** EXTRACTED DATA **
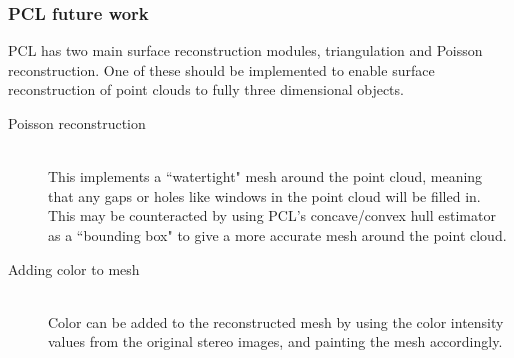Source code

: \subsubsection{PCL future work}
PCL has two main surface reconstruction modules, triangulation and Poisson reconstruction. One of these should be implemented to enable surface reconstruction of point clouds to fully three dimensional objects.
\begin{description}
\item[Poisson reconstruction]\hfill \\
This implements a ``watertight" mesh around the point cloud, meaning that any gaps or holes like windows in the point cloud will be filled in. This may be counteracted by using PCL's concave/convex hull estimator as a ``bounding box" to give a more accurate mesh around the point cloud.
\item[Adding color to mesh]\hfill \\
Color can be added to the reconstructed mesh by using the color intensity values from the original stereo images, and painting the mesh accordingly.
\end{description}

** ABOUT THIS EXERCISE **
Count lines above containing "reconstruction" and report only the total.

** RESPONSE BOX **
2